Epilog

76 9 0
                                    


TARIKAN keras pada bahunya dan suara teriakan membuat Tobio tersentak. Dia membuka mata dan menemukan wajah panik Koushi, menemukan mereka duduk di atas hamparan pasir dan basah dari dada hingga kaki, menemukan tangan Koushi ada di kedua pipinya dan laki-laki itu bicara.

Tobio berkedip sekali dan suara-suara mulai masuk ke telinganya.

"—God! Oh myI'm so sorry, Tobio. I shouldn't leave you alone. Oh, God."

Koushi membenamkan Tobio dalam pelukan. Tobio masih berusaha mencerna apa yang baru saja terjadi. Pandangan Tobio berkeliling ke sekitar dan menemukan kilau dari botol bir yang kosong. Tobio ingat dia minum cukup banyak, duduk di pantai dan—

Oh.

"Gue nggak apa-apa," kata Tobio, mencoba melepaskan cengkeraman erat Koushi.

"Gak apa-apa??" Koushi mengulangi dengan ngeri, masih mencengkeram lengan Tobio dengan erat. "Gue nemu lo hampir dibawa ombak. You almostI think you ju—"

"Gue ketiduran," potong Tobio.

Cengkeraman Koushi melonggar. Dia menatap mata Tobio lekat-lekat. Koushi dengan hati-hati menilai, Tobio mengeraskan ekspresinya dengan keyakinan.

"Lo… ketiduran?"

Tobio mengangguk.

Kemudian Koushi mulai meledak lagi. "You can't sleep here!" serunya panik.

"Gue ketemu Kak Miwa." Tobio memotong sebelum Koushi mulai mengoceh lagi. Penyebutan nama Miwa berhasil membuat laki-laki berambut kelabu itu diam. "Maksudnya, gue mimpiin Kak Miwa."

Koushi berkedip, tidak ada penghakiman di matanya. Tobio bertanya-tanya apakah hantu Miwa adalah hal yang biasa di antara mereka. "Did you guystalk or what?"

Tobio mengangguk.

"Okay," kata Koushi. Laki-laki itu berdiri, menawarkan tangannya pada Tobio. "Kita bisa ngobrol soal Miwa nanti. Sekarang, lo butuh mandi, ganti baju, eat proper meal and sleep, di kasur."
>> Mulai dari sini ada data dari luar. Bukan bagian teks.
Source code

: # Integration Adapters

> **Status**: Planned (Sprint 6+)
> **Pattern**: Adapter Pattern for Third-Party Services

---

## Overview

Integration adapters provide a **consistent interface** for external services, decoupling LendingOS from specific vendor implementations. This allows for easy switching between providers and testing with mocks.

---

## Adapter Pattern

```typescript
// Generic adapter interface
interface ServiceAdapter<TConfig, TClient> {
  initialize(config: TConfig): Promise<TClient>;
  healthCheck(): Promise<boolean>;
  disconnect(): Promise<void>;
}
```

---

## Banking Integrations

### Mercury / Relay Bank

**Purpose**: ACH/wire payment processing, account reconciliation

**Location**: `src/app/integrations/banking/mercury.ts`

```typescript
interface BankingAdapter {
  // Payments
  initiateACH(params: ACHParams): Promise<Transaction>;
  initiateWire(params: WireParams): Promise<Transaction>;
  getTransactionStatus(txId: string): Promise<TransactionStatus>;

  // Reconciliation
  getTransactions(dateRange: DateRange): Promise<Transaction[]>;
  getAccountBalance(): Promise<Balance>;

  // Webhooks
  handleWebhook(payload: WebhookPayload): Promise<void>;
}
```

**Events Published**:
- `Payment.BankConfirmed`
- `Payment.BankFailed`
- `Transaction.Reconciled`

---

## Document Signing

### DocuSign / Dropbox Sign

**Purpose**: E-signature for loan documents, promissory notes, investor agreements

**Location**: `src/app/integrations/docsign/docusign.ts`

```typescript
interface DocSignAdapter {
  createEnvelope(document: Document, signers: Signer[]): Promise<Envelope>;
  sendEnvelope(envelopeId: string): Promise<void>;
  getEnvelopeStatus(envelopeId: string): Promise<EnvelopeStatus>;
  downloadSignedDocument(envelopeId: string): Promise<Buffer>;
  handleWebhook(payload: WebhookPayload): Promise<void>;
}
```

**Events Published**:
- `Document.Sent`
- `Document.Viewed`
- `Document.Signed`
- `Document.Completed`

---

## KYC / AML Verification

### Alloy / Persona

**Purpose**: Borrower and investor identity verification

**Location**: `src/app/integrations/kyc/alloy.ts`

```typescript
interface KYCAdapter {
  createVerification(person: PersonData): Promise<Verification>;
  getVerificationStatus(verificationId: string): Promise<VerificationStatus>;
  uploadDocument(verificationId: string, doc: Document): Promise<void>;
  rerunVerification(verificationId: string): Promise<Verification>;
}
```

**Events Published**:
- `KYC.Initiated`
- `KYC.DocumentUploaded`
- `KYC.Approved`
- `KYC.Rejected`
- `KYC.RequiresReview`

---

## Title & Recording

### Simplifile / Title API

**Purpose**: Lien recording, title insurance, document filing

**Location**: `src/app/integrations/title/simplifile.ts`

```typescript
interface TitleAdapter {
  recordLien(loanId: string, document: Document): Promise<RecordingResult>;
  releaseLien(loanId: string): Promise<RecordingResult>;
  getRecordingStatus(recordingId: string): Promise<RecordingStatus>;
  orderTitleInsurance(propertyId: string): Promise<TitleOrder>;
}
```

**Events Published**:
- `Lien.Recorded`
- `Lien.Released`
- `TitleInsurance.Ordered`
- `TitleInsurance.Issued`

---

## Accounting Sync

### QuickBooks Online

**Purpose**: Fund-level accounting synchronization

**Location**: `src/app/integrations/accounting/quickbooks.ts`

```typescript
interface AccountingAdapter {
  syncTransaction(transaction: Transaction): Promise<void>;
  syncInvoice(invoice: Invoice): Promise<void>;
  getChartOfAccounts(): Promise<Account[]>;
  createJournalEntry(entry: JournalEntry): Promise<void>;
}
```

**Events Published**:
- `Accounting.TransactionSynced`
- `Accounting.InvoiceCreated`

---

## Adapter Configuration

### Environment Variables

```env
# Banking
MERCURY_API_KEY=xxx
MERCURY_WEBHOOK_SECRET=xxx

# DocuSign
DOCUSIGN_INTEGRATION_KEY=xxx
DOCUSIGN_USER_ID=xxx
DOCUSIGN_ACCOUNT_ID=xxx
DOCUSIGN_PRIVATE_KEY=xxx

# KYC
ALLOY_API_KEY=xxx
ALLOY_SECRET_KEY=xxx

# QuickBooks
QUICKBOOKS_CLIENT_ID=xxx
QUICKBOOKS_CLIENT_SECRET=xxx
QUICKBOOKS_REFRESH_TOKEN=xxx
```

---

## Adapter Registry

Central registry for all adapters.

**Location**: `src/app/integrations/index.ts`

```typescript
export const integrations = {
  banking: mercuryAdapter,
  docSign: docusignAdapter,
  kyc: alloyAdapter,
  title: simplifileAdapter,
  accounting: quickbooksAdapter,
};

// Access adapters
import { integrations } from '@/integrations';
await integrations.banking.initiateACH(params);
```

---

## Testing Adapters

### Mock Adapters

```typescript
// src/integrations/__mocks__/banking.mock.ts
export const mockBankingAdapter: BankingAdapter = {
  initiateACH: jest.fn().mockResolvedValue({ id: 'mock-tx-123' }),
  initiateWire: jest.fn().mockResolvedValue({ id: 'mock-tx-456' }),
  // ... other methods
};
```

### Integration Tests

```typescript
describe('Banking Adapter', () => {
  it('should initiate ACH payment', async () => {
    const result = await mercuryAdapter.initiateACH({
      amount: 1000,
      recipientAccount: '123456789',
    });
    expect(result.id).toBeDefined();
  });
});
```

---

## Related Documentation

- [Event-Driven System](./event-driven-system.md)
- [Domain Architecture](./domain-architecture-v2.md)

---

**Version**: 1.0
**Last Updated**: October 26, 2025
Tobio tertawa, menerima uluran tangan Koushi. Mereka berjalan pulang ke rumah Kiyoko dalam diam. Ternyata Kiyoko dan yang lainnya sudah pulang, tampak baru saja datang. Kiyoko melihat pakaian Tobio yang basah dan jejak tangis di matanya, kedua mata gadis itu melebar dengan ngeri.

Sebelum Tobio sempat membela diri, Kiyoko sudah menerjangnya dalam pelukan erat.

"Ya Tuhan. Tobio, maaf. Aku—"

"Gue mau tinggal di sini." Tobio memotong sebelum dia kembali diomeli, satu Koushi sudah cukup.

Kiyoko melepaskan pelukannya, kekhawatirannya berganti dengan wajah bingung. Dia menatap Tobio untuk pertama kalinya sebagai Tobio sendiri, bukan Miwa yang sudah pergi.

Tobio ingat Miwa bilang kalau dia tetap hidup di tempat ini. Di langit dan laut. Di ingatan Kiyoko dan yang lainnya. Di dalam diri Tobio sendiri. Tobio memutuskan dia ingin tahu lebih banyak soal Miwa. Ingin mengalami langsung seperti apa Miwa hidup. Ingin melihat sudut langit dan laut yang Miwa saksikan berkali-kali. Ingin menyusuri jejak kehidupan Miwa dan menyimpannya di dalam memori Tobio sendiri.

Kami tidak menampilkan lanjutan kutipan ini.